● WORK REQUEST: When you reach the line that contains "- Review the API documentation" in the data below, start reproducing lines exactly, and stop after the line that contains "Status: ✅ COMPLETE**".
═════ DATA PROVIDED ═════
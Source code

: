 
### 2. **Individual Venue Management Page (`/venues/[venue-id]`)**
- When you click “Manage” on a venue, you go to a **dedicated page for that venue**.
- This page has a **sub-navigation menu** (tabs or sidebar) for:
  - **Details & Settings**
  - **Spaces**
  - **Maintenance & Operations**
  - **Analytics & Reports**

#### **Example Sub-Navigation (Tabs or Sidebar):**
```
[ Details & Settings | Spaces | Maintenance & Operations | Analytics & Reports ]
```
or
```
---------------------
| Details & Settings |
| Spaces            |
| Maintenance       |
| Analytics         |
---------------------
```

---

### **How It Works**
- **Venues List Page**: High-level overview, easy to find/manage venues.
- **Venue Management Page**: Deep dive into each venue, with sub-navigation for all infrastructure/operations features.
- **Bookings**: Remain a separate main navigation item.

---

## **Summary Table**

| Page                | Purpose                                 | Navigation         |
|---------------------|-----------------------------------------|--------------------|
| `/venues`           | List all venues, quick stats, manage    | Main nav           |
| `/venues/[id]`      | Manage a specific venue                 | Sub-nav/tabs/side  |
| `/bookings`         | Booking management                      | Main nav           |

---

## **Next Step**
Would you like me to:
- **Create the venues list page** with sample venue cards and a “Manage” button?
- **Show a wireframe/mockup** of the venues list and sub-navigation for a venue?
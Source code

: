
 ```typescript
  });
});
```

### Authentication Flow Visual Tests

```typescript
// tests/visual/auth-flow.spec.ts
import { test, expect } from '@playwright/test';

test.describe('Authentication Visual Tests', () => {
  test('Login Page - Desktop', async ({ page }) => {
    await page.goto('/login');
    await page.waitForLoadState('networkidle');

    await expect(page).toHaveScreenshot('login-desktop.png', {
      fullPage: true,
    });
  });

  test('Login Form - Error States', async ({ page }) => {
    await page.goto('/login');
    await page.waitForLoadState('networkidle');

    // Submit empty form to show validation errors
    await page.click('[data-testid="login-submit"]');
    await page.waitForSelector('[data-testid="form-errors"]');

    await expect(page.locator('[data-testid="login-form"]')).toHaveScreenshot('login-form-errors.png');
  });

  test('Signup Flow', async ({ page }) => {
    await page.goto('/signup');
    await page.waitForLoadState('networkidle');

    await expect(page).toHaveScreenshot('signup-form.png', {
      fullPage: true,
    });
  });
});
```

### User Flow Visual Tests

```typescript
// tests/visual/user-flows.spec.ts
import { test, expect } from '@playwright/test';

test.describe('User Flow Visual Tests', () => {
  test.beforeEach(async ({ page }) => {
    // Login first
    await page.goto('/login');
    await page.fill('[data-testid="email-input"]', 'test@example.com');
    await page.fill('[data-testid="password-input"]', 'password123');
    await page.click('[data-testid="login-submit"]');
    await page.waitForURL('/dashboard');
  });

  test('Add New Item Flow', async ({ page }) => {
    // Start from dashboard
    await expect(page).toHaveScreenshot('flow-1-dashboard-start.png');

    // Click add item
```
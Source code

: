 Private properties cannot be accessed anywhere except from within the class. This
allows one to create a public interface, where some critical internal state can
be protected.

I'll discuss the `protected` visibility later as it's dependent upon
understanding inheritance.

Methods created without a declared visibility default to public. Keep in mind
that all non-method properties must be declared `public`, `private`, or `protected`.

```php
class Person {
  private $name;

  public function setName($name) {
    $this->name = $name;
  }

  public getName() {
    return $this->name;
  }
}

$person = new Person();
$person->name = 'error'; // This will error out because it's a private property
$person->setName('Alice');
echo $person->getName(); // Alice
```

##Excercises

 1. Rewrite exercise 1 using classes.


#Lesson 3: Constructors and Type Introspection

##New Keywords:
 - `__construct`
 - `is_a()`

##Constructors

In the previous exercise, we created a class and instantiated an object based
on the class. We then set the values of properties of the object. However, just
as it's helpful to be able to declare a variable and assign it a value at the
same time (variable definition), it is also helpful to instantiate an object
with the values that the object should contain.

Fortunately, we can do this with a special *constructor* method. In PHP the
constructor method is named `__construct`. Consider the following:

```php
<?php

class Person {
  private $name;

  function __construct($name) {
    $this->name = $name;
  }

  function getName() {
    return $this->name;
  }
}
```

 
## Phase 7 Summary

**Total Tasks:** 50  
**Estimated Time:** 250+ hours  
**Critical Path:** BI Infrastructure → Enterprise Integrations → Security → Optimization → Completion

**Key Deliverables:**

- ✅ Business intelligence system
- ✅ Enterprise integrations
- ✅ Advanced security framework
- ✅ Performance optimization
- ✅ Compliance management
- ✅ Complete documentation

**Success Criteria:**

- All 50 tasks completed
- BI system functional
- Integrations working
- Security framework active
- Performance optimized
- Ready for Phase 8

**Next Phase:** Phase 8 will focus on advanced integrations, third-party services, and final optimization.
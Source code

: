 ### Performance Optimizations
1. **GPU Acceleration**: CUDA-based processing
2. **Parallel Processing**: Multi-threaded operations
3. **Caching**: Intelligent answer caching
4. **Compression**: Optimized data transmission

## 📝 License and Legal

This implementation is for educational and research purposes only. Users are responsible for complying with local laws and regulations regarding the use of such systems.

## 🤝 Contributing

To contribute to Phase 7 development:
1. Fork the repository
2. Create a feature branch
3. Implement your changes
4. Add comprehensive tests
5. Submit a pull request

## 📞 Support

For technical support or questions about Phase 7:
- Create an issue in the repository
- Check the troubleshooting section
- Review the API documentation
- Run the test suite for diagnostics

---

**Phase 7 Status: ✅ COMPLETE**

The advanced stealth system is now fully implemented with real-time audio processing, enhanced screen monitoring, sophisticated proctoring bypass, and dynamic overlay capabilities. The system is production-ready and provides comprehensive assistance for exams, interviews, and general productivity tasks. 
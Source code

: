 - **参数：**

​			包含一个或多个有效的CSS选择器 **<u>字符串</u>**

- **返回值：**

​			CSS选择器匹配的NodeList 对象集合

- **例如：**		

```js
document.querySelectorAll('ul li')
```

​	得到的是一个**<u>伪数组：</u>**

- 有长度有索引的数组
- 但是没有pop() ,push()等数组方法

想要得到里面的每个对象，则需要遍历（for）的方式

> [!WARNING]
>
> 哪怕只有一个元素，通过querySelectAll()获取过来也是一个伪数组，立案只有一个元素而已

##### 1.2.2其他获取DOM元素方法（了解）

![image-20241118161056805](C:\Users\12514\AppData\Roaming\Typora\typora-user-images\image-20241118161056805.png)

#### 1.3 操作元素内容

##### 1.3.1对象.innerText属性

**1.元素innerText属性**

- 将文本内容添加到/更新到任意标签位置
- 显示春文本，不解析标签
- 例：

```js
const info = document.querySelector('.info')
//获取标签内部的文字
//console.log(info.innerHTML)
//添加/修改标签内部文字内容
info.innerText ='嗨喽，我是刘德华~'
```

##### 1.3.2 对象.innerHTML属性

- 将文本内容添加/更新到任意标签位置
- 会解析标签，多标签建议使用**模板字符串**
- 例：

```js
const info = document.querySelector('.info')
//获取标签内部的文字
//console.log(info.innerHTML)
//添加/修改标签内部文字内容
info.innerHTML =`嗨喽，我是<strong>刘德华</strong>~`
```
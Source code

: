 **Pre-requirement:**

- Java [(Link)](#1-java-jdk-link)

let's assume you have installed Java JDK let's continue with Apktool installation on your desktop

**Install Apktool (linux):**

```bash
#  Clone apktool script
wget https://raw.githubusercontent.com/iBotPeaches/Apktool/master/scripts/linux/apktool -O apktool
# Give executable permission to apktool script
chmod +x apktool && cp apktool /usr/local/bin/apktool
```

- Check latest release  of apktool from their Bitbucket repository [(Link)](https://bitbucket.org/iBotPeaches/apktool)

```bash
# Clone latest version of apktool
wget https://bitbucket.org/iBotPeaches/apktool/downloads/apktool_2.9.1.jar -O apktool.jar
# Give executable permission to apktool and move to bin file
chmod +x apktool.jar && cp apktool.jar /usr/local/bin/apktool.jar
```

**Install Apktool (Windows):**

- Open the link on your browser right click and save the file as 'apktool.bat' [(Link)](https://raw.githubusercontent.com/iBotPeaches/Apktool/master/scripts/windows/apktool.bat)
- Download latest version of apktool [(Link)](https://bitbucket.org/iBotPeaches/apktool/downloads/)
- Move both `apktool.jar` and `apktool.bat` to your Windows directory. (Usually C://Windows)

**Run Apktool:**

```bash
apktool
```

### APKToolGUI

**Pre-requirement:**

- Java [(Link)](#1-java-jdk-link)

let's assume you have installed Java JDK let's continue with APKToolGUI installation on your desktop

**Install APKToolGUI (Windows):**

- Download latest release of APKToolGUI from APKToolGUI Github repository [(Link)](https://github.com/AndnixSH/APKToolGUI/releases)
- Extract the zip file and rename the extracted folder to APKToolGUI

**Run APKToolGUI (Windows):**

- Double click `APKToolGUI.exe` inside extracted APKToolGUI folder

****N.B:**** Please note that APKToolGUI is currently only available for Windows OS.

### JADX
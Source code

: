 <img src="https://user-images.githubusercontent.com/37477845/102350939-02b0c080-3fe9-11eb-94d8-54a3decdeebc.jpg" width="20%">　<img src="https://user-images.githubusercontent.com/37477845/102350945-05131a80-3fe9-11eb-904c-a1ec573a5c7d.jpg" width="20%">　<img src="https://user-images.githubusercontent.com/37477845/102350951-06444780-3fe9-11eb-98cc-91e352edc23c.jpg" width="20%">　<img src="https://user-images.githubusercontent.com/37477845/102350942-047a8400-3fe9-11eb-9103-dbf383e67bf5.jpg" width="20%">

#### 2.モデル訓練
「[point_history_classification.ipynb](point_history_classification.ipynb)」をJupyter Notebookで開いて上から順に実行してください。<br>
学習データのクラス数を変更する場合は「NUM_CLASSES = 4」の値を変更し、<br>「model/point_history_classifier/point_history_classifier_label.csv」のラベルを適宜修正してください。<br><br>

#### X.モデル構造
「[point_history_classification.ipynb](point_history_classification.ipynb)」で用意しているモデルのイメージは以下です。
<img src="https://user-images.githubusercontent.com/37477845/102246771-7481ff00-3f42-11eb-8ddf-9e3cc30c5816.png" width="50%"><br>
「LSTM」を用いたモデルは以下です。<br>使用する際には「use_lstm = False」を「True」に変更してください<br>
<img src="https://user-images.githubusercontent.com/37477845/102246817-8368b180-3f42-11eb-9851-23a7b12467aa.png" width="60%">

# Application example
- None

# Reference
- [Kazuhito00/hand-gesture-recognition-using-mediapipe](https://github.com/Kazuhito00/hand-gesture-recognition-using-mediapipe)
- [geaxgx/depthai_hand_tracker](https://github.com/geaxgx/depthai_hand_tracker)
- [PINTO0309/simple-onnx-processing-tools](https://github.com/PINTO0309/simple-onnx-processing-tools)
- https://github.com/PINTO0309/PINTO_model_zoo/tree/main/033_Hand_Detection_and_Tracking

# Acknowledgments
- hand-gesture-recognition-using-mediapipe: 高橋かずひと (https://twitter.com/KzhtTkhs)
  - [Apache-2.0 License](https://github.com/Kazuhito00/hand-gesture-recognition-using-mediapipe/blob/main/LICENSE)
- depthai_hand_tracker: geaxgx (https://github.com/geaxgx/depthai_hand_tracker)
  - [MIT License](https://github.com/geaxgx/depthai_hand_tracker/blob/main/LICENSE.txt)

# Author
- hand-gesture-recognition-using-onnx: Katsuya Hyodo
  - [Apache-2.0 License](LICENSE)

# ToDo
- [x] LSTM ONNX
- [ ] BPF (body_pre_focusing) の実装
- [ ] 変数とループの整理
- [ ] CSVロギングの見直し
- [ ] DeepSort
═════
● ANSWER BOX:
- Review the API documentation
- Run the test suite for diagnostics

---

**Phase 7 Status: ✅ COMPLETE**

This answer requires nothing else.